* ACTION ITEM
Copy out every entry precisely.

(Source texts of formatted documents)
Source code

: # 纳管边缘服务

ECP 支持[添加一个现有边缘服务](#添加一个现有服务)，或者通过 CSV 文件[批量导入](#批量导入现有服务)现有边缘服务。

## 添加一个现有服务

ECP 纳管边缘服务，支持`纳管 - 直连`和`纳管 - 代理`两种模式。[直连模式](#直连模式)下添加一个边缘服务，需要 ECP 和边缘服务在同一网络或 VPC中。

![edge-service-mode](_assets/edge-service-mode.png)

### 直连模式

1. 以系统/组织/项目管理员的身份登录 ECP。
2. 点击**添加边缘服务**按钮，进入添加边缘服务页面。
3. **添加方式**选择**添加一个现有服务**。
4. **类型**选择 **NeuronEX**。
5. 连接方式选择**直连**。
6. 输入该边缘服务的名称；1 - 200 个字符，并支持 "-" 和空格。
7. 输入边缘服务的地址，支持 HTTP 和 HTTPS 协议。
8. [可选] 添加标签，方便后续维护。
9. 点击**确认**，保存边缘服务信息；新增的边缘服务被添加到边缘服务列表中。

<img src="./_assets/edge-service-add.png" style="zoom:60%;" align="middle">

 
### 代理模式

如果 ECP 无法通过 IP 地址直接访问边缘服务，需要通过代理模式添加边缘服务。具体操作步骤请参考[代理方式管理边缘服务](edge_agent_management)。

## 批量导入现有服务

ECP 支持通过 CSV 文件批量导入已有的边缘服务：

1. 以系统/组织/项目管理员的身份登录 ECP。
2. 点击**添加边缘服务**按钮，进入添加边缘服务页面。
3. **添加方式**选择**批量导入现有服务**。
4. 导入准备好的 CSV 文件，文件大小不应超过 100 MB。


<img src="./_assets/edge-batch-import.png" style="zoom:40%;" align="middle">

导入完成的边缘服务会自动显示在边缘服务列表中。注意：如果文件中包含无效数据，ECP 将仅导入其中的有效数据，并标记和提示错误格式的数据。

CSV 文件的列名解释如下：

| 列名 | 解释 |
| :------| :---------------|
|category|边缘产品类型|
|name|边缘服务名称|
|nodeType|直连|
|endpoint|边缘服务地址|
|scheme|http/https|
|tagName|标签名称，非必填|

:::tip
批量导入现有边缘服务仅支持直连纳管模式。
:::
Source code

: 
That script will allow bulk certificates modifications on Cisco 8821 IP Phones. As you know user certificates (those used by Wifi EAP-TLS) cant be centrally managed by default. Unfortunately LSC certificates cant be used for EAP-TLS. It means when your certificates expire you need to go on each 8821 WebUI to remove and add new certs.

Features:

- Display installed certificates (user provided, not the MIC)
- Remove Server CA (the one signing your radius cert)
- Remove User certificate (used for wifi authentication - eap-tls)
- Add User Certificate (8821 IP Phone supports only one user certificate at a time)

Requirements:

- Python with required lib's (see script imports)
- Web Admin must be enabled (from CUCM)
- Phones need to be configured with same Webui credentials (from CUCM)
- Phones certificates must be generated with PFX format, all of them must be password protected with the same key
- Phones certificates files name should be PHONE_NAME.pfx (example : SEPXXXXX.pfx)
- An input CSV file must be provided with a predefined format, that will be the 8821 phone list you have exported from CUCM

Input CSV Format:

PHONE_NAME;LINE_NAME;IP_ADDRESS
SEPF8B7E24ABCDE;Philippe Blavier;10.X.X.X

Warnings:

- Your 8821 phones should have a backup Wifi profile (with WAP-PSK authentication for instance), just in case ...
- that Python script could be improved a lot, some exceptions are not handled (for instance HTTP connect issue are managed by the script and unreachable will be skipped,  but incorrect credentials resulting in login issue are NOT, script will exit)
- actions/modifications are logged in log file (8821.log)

* THE COMPLETED TASK
Source code

: # 纳管边缘服务

ECP 支持[添加一个现有边缘服务](#添加一个现有服务)，或者通过 CSV 文件[批量导入](#批量导入现有服务)现有边缘服务。

## 添加一个现有服务

ECP 纳管边缘服务，支持`纳管 - 直连`和`纳管 - 代理`两种模式。[直连模式](#直连模式)下添加一个边缘服务，需要 ECP 和边缘服务在同一网络或 VPC中。

![edge-service-mode](_assets/edge-service-mode.png)

### 直连模式

1. 以系统/组织/项目管理员的身份登录 ECP。
2. 点击**添加边缘服务**按钮，进入添加边缘服务页面。
3. **添加方式**选择**添加一个现有服务**。
4. **类型**选择 **NeuronEX**。
5. 连接方式选择**直连**。
6. 输入该边缘服务的名称；1 - 200 个字符，并支持 "-" 和空格。
7. 输入边缘服务的地址，支持 HTTP 和 HTTPS 协议。
8. [可选] 添加标签，方便后续维护。
9. 点击**确认**，保存边缘服务信息；新增的边缘服务被添加到边缘服务列表中。

<img src="./_assets/edge-service-add.png" style="zoom:60%;" align="middle">

 
### 代理模式

如果 ECP 无法通过 IP 地址直接访问边缘服务，需要通过代理模式添加边缘服务。具体操作步骤请参考[代理方式管理边缘服务](edge_agent_management)。

## 批量导入现有服务

ECP 支持通过 CSV 文件批量导入已有的边缘服务：

1. 以系统/组织/项目管理员的身份登录 ECP。
2. 点击**添加边缘服务**按钮，进入添加边缘服务页面。
3. **添加方式**选择**批量导入现有服务**。
4. 导入准备好的 CSV 文件，文件大小不应超过 100 MB。


<img src="./_assets/edge-batch-import.png" style="zoom:40%;" align="middle">

导入完成的边缘服务会自动显示在边缘服务列表中。注意：如果文件中包含无效数据，ECP 将仅导入其中的有效数据，并标记和提示错误格式的数据。

CSV 文件的列名解释如下：

| 列名 | 解释 |
| :------| :---------------|
|category|边缘产品类型|
|name|边缘服务名称|
|nodeType|直连|
|endpoint|边缘服务地址|
|scheme|http/https|
|tagName|标签名称，非必填|

:::tip
批量导入现有边缘服务仅支持直连纳管模式。
:::
Source code

: 
That script will allow bulk certificates modifications on Cisco 8821 IP Phones. As you know user certificates (those used by Wifi EAP-TLS) cant be centrally managed by default. Unfortunately LSC certificates cant be used for EAP-TLS. It means when your certificates expire you need to go on each 8821 WebUI to remove and add new certs.

Features:

- Display installed certificates (user provided, not the MIC)
- Remove Server CA (the one signing your radius cert)
- Remove User certificate (used for wifi authentication - eap-tls)
- Add User Certificate (8821 IP Phone supports only one user certificate at a time)

Requirements:

- Python with required lib's (see script imports)
- Web Admin must be enabled (from CUCM)
- Phones need to be configured with same Webui credentials (from CUCM)
- Phones certificates must be generated with PFX format, all of them must be password protected with the same key
- Phones certificates files name should be PHONE_NAME.pfx (example : SEPXXXXX.pfx)
- An input CSV file must be provided with a predefined format, that will be the 8821 phone list you have exported from CUCM

Input CSV Format:

PHONE_NAME;LINE_NAME;IP_ADDRESS
SEPF8B7E24ABCDE;Philippe Blavier;10.X.X.X

Warnings:

- Your 8821 phones should have a backup Wifi profile (with WAP-PSK authentication for instance), just in case ...
- that Python script could be improved a lot, some exceptions are not handled (for instance HTTP connect issue are managed by the script and unreachable will be skipped,  but incorrect credentials resulting in login issue are NOT, script will exit)
- actions/modifications are logged in log file (8821.log)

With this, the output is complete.